Have you talked to Jeff Bezos about theories of business, and do you think that he and you see these things similarly, or are there differences?

Well, I don’t talk to Jeff Bezos very often. Generally, when I talk to Jeff, it’s going to be in a group setting. It’s not going to be Jeff and I sitting around, talking about the theories of business. We had a couple of meetings like that right when the merger was happening, but I don’t think I’ve met one-on-one with him. Yeah, I did meet one-on-one with Jeff soon after the merger. In general, my conversations with Jeff are in a group setting. Amazon and Whole Foods have overlap in our philosophy. I believe a marriage is a good way to think about a large merger, and in a marriage there’s a me, a you, and an us.

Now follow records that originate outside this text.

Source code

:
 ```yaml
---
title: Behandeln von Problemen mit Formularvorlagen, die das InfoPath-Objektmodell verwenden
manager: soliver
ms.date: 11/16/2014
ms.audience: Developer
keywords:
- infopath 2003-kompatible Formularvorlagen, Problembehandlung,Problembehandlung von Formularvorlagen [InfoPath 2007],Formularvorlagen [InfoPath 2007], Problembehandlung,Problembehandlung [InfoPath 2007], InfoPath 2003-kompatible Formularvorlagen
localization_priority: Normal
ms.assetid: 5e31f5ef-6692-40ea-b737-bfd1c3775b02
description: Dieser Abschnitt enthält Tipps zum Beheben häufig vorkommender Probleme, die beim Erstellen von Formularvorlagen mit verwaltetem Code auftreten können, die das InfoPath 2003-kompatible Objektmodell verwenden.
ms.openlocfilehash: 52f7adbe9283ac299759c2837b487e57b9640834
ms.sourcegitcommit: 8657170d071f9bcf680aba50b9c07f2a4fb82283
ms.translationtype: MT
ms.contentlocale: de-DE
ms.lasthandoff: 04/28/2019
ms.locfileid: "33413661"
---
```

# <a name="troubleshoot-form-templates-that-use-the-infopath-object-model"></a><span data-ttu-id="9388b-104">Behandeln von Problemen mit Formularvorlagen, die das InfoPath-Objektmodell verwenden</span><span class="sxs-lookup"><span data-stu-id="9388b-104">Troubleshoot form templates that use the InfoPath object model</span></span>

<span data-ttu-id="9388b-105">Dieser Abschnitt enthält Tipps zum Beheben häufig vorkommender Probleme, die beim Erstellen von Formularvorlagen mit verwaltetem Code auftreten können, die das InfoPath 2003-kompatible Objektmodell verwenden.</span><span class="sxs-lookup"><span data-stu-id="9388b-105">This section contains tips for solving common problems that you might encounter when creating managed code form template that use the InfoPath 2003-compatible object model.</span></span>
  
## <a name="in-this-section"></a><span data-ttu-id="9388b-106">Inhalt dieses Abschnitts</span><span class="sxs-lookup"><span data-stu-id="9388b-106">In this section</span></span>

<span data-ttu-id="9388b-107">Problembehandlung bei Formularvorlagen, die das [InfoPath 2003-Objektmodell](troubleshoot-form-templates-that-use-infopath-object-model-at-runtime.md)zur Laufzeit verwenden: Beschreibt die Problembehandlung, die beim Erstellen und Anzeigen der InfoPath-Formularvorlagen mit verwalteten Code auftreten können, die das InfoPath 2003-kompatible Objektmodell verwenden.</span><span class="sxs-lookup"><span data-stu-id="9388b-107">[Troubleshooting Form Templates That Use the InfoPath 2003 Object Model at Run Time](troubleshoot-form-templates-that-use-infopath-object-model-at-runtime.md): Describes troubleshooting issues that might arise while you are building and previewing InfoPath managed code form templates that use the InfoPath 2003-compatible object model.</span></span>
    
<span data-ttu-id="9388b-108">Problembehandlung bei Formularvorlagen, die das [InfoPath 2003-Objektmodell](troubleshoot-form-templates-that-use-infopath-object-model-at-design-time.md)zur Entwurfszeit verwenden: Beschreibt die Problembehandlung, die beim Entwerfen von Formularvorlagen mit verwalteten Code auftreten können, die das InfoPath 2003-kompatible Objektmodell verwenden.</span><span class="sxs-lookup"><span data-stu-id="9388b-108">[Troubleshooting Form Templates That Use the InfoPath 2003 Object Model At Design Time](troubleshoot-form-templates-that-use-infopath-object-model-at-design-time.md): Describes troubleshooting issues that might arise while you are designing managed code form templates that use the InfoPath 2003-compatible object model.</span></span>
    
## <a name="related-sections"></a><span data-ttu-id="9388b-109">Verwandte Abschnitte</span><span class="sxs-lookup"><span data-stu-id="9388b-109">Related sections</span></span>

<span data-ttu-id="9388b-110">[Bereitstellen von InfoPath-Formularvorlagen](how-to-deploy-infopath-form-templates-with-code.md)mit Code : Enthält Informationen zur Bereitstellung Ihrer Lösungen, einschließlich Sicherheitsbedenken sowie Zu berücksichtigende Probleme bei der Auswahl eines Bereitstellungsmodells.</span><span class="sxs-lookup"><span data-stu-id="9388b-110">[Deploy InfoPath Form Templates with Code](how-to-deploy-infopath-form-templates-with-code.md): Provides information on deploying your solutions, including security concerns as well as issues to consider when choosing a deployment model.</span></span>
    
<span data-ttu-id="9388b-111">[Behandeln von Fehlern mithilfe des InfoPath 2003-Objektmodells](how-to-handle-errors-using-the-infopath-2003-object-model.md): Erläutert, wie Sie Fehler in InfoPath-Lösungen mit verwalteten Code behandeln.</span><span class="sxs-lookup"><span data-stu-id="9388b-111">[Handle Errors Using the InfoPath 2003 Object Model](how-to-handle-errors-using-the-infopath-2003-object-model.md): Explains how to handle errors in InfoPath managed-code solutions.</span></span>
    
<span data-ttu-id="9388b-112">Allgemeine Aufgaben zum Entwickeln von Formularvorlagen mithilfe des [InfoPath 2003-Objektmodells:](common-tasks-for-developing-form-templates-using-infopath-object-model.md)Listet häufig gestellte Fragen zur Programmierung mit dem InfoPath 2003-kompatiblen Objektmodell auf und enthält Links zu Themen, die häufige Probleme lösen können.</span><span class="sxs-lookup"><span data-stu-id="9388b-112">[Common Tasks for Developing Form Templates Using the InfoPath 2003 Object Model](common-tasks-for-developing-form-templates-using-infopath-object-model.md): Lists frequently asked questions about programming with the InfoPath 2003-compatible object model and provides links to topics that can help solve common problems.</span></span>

There’s a shared self. I think that’s true in a merger like this. Whole Foods, we have our own unique self, our own culture and purpose and values. Amazon has theirs, and then we have shared values in the stuff that we’re doing together. Amazon’s been quite respectful of Whole Foods Market’s culture. They have not tried to turn us into a clone of Amazon. I would say the merger has gone very well. Like in a marriage, there are some things that you fight about occasionally and things you don’t immediately agree on. In general, we sync up really well with Amazon, and it’s been a great partnership.

You and Jeff Bezos have separate bedrooms, would be the joke.

I didn’t say anything about that. Isaac, that’s your language. I want to be clear about that. That’s a thing I’ve said in the past, and it gets me in trouble, so I’ve learned to control my bedroom metaphors.

I will take full responsibility for that one. Tell me, when it comes to the idea of purpose, how does that manifest itself when you have a situation like the coronavirus pandemic, and taking care of workers and the importance of that?

I don’t think your purpose gets suspended. I think when you’re in more of a crisis mode, your purpose becomes even more important, and you have to lean into your purpose. Whole Foods’ higher purpose is to nourish people on the planet. I feel like that’s what we’ve done during COVID. From the very beginning, Whole Foods said, “O.K., we’ve got to keep our customers and our team members as safe as possible here, because we’re an essential business. People have to get food, and they’re going to eat at restaurants less. We’ve got to make our stores as safe as possible.” By the way, Amazon pushed us in this regard, so that we moved faster because Amazon wanted us to. We were one of the first to have all our team members wear masks, do temperature checks, start sterilizing all of our grocery carts, check stands, and other things customers are touching, after a customer uses them.

We’ve given an extra couple of weeks of sick time on top of what we already give if it’s COVID-related, or if there’s a quarantine. We increased overtime. We paid more money out initially for the first several months. We’ve paid bonuses. We’ve done everything we can to help our team members be happy. For the first several months, we allowed unlimited callouts. People could, if they had a child-care issue or they didn’t feel good or they didn’t want to come in for any reason, just call out, and that was O.K. It’s been very important to us, and we’ve also worked really hard to make sure our customers feel safe.

What did you feel like, especially in March and April, when a lot of Whole Foods employees spoke up and said that they felt like their conditions weren’t safe, and that Whole Foods wasn’t alerting people to the presence of coronavirus among employees, and so on?

I don’t think that was a lot of team members. I think that was a few team members. When it was appropriate, we engage with our team members and get their feedback, what they thought we should do.